1. Field of the Invention
The present invention relates to a laminated piezoelectric actuator.
2. Description of the Related Art
Conventionally, laminated piezoelectric actuators have been used as actuators for operating movable parts of a variety of instruments such as electronically controlled suspensions. The laminated piezoelectric actuators are displaced by a voltage application. A laminated piezoelectric actuator is integrated in the following manner. A green sheet is formed from a raw material in which a lead zirconate titanate (i.e., PZT) powder is mixed with an organic binder, a plasticizer, an organic solvent, and the like. The PZT powder serves as a piezoelectric material. Then, the surfaces of the green sheet are coated with a conductive paste. The coated green sheets are laminated in a plurality of pieces, and are thereafter calcined at a predetermined temperature. Thus, a laminated piezoelectric actuator is integrated in which piezoelectric plates and inner electrode layers are laminated alternately. When electricity is supplied to the inner electrode layers, the piezoelectric plates are extended in the axial direction to operate as an actuator. Hence, it is possible to expect a highly accurate applied voltage-displacement characteristic.

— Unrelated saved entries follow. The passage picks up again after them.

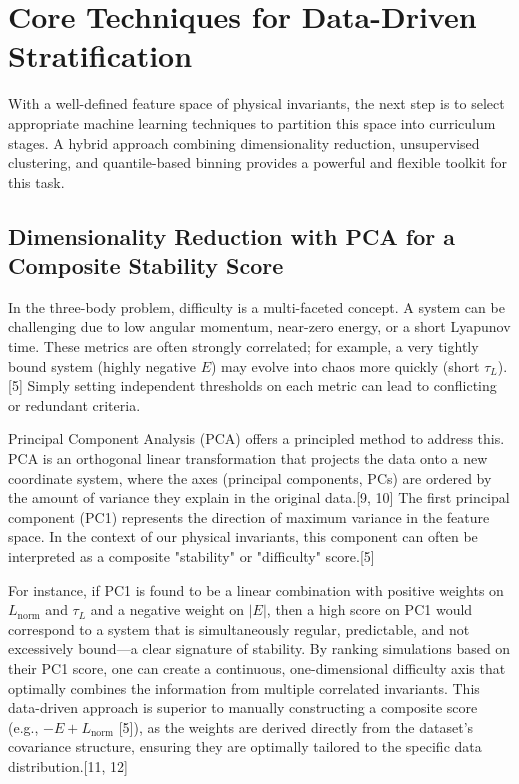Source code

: \documentclass[11pt, letterpaper]{article}
\begin{document}
\section{Core Techniques for Data-Driven Stratification}

With a well-defined feature space of physical invariants, the next step is to select appropriate machine learning techniques to partition this space into curriculum stages. A hybrid approach combining dimensionality reduction, unsupervised clustering, and quantile-based binning provides a powerful and flexible toolkit for this task.

\subsection{Dimensionality Reduction with PCA for a Composite Stability Score}

In the three-body problem, difficulty is a multi-faceted concept. A system can be challenging due to low angular momentum, near-zero energy, or a short Lyapunov time. These metrics are often strongly correlated; for example, a very tightly bound system (highly negative $E$) may evolve into chaos more quickly (short $\tau_L$).[5] Simply setting independent thresholds on each metric can lead to conflicting or redundant criteria.

Principal Component Analysis (PCA) offers a principled method to address this. PCA is an orthogonal linear transformation that projects the data onto a new coordinate system, where the axes (principal components, PCs) are ordered by the amount of variance they explain in the original data.[9, 10] The first principal component (PC1) represents the direction of maximum variance in the feature space. In the context of our physical invariants, this component can often be interpreted as a composite "stability" or "difficulty" score.[5]

For instance, if PC1 is found to be a linear combination with positive weights on $L_{\text{norm}}$ and $\tau_L$ and a negative weight on $|E|$, then a high score on PC1 would correspond to a system that is simultaneously regular, predictable, and not excessively bound—a clear signature of stability. By ranking simulations based on their PC1 score, one can create a continuous, one-dimensional difficulty axis that optimally combines the information from multiple correlated invariants. This data-driven approach is superior to manually constructing a composite score (e.g., $-E + L_{\text{norm}}$ [5]), as the weights are derived directly from the dataset's covariance structure, ensuring they are optimally tailored to the specific data distribution.[11, 12]
\end{document}
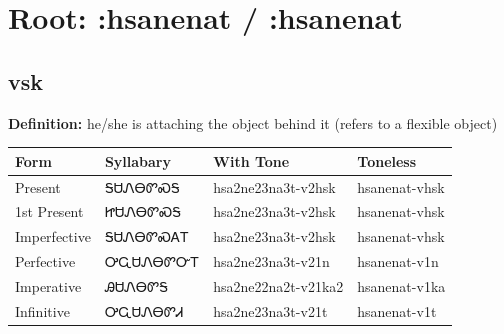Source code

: \documentclass{article}%
\begin{document}
%
\normalsize%
\section*{Root: :hsanenat / :hsanenat}%
\subsection*{vsk}%
\textbf{Definition: }%
he/she is attaching the object behind it (refers to a flexible object)%
\\[0.5em]%
\begin{tabular}{|l|l|l|l|}%
\hline%
\textbf{Form}&\textbf{Syllabary}&\textbf{With Tone}&\textbf{Toneless}\\%
\hline%
Present&ᎦᏌᏁᎾᏛᏍᎦ&hsa2ne23na3t{-}v2hsk&hsanenat{-}vhsk\\%
1st Present&ᏥᏌᏁᎾᏛᏍᎦ&hsa2ne23na3t{-}v2hsk&hsanenat{-}vhsk\\%
Imperfective&ᎦᏌᏁᎾᏛᏍᎪᎢ&hsa2ne23na3t{-}v2hsk&hsanenat{-}vhsk\\%
Perfective&ᎤᏩᏌᏁᎾᏛᏅᎢ&hsa2ne23na3t{-}v21n&hsanenat{-}v1n\\%
Imperative&ᎯᏌᏁᎾᏛᎦ&hsa2ne22na2t{-}v21ka2&hsanenat{-}v1ka\\%
Infinitive&ᎤᏩᏌᏁᎾᏛᏗ&hsa2ne23na3t{-}v21t&hsanenat{-}v1t\\%
\hline%
\end{tabular}%
\\[1em]%
\end{document}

In actuators in which the displacements are caused by applying strong electric fields, it is important that the piezoelectric characteristics are reliable. In the conventional laminated piezoelectric actuators which are mainly composed of PZT, there is a problem in that, when they are operated by applying electric fields repeatedly after they are subjected to a polarization treatment with an electric field in advance, the piezoelectric characteristics, such as the piezoelectric constants and displacements, have been degraded as the number of electric field applications is increased. It is believed that the disadvantage occurs as follows. The concentration distributions of the constituent elements of the piezoelectric plates which are subjected to the polarization treatment, especially, the localization of the oxygen elements localized on the side of the positive electrode is relieved by applying strong electric fields repeatedly (Journal of the Ceramic Society of Japan 107 [9] pp. 827-831).
The present invention has been developed in view of such a problem. It is therefore an object of the present invention to provide a laminated piezoelectric actuator whose piezoelectric characteristics are degraded less when it is operated by applying an electric field repeatedly, namely, whose highly accurate applied voltage-displacement characteristic can be maintained.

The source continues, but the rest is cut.